Татьяна Тульчинская: «Важно, на какой стороне ты сражаешься. А о победе речи нет»

Татьяна Тульчинская: «Важно, на какой стороне ты сражаешься. А о победе речи нет»

Традиционный большой разговор о ценностях и развитии благотворительности в рубрике «Интервью Филантропа», но на этот раз на вопросы отвечает автор серии интервью — Татьяна Тульчинская, директор фонда «Здесь и сейчас», председатель Совета благотворительного собрания «Все вместе». Светлана Горбачева, директор по маркетингу и коммуникациям Фонда «КАФ», поговорила с Татьяной об этике в некоммерческом секторе, конкуренции, усталости и источниках вдохновения.

– Ты сделала серию интервью про людей из сектора, носителей смысла. Но эти разговоры, хоть и очень интересны узкому кругу, но не факт, что доходят до широкой аудитории НКО. Об этом я и хотела поговорить с тобой. Ты и сама являешься одним из держателей смыслов, и меня расстраивает ощущение того, что вас недостаточно слышно.

— Если говорить про держателей смыслов, то я вижу две разные истории. История первая – про людей, которые являются технологическим авангардом. Это люди, которые обладают достаточно сильным чутьем, чтобы улавливать новые тенденции. Мы живем в очень быстро меняющемся мире, и, конечно, почуять что-то такое, что случится завтра, — это большой талант. Вторая категория – это люди, которые обладают в секторе определенным моральным авторитетом. И эта категория не всегда совпадает с первой. Более того, второй категории должен быть присущ, с моей точки зрения, здоровый консерватизм, который не позволяет, что называется, заигрываться. Это не значит, конечно, что вторые моральны, а первые аморальные. Тем не менее, они — не одно и то же, и это существенно.

Слышим мы, действительно, мало и тех, и других. Первых, наверное, слышим больше, потому что у нас есть практические задачи. То, что Маша Хадеева назвала в одном из моих интервью, helicopter view, действительно присуще очень мало кому. И мало кто испытывает в этом потребность. И даже, не побоюсь сказать, не всем это и нужно.
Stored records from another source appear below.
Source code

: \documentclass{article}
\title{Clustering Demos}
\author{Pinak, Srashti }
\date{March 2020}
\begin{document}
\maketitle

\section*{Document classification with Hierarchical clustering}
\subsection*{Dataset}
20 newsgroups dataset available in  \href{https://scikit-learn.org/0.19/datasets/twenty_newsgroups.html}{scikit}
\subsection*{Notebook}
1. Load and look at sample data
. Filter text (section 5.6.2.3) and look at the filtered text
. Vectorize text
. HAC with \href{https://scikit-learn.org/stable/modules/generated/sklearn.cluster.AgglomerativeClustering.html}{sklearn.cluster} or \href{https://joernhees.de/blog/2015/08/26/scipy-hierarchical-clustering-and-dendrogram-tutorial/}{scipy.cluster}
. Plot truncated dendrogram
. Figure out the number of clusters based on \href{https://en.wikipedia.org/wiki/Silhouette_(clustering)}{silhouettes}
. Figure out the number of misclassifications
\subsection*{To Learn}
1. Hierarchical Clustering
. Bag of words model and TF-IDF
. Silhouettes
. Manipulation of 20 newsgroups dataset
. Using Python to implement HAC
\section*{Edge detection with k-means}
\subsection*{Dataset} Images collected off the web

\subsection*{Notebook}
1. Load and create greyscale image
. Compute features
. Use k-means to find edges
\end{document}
Но я все-таки старалась общаться с людьми, которые, с моей точки зрения, это умеют, видят в этом определенную ценность и могут это артикулировать.

— Есть ли «авангардисты» среди тех, кто давно в благотворительности? Или по-новому всегда мыслят люди новые?
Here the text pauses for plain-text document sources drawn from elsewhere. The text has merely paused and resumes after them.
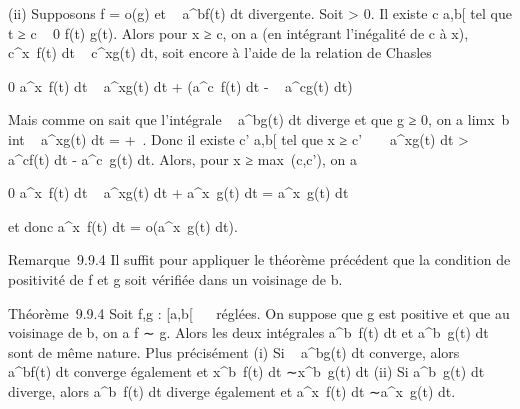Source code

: (ii) Supposons f = o(g) et \int ~
a^bf(t) dt divergente. Soit \epsilon \textgreater{} 0. Il existe
c \in {[}a,b{[} tel que t ≥ c \rigtharrow~ 0 \leq f(t) \leq \epsilon {}
g(t). Alors pour x ≥ c, on a (en intégrant l'inégalité de c à x),
\int  c^x~f(t) dt \leq \epsilon
{} \int ~
c^xg(t) dt, soit encore à l'aide de la relation de
Chasles

0 \leq\int  a^x~f(t) dt \leq \epsilon
{} \int ~
a^xg(t) dt + \left
(\int  a^c~f(t) dt - \epsilon
{} \int ~
a^cg(t) dt\right )

Mais comme on sait que l'intégrale \int ~
a^bg(t) dt diverge et que g ≥ 0, on a
limx\rightarrow~b\\int ~
a^xg(t) dt = +\infty~. Donc il existe c' \in {[}a,b{[} tel que x
≥ c' \rigtharrow~ \epsilon {} \int ~
a^xg(t) dt \textgreater{}\int ~
a^cf(t) dt - \epsilon {}
\int  a^c~g(t) dt. Alors, pour x
≥ max~(c,c'), on a

0 \leq\int  a^x~f(t) dt \leq \epsilon
{} \int ~
a^xg(t) dt + \epsilon {}
\int  a^x~g(t) dt =
\epsilon\int  a^x~g(t) dt

et donc \int  a^x~f(t) dt =
o(\int  a^x~g(t) dt).

Remarque~9.9.4 Il suffit pour appliquer le théorème précédent que la
condition de positivité de f et g soit vérifiée dans un voisinage de b.

Théorème~9.9.4 Soit f,g : {[}a,b{[}\rightarrow~ ~ réglées. On suppose que g est
positive et que au voisinage de b, on a f ∼ g. Alors les deux intégrales
\int  a^b~f(t) dt et
\int  a^b~g(t) dt sont de même
nature. Plus précisément (i) Si \int ~
a^bg(t) dt converge, alors \int ~
a^bf(t) dt converge également et
\int  x^b~f(t) dt
∼\int  x^b~g(t) dt (ii) Si
\int  a^b~g(t) dt diverge, alors
\int  a^b~f(t) dt diverge
également et \int  a^x~f(t) dt
∼\int  a^x~g(t) dt.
— Это то, о чем я и очень много думала, и о чем много с кем разговаривала.

В какой-то момент я пришла к выводу, что сектор никогда не был единым. Мы самозародились, когда говорить о единстве и какой-то монолитности было бы также смешно, как говорить о монолитности молекулы воды.

Дальше распадаться было некуда. Пока мы существовали этой молекулой, у нас, в общем-то, даже нельзя было назвать сообществом: мы до этого не доросли. Потом мы начали расти настолько стремительно, что вся эта конструкция стала шаткой. И всех, по моему ощущению, это безумно фрустрировало. Нам казалось, что мы живем в парадигме прироста и объединения единомышленников, и вдруг выяснилось, что ничего подобного, что мы размежевываемся быстрее, чем объединяемся. И все загрустили. По крайней мере, я — да, и мне нужно было время на осознание этого факта и еще больше времени на принятие того, что это естественный ход событий, в котором нет ничего ужасного и противоречащего здравому смыслу.

— Это болезнь роста, как тебе кажется?

— Я бы даже не сказала, что это болезнь. Не я придумала, что при невозможности изменить ситуацию надо менять отношение к ней, и это один из таких случаев. Мне, например, стало легче во многих ситуациях жизненных, когда я осознала, что я избыточно много сил трачу на поиск каких-то решений, которые были бы приемлемы для всех участников процесса. А потом в какой-то момент ты понимаешь, что такого решения нет. Надо просто согласиться с тем, что кто-то все равно будет недоволен. Тут примерно такая же ситуация: нет каких-то центров притяжения, которые могут нас объединить в незыблемый монолит. Мы пожизненно теперь дискретны. И жить надо в этой реальности.

— Но все равно надо стараться выработать единую систему координат, единый кодекс чести, наверное? Чисто по-человечески очень хочется.

– Вектор в данном случае работает лучше, чем догма.

Есть моральные ориентиры. Для меня, например, они эффективнее, чем любые кодексы. При этом я до конца не понимаю, как все это работает.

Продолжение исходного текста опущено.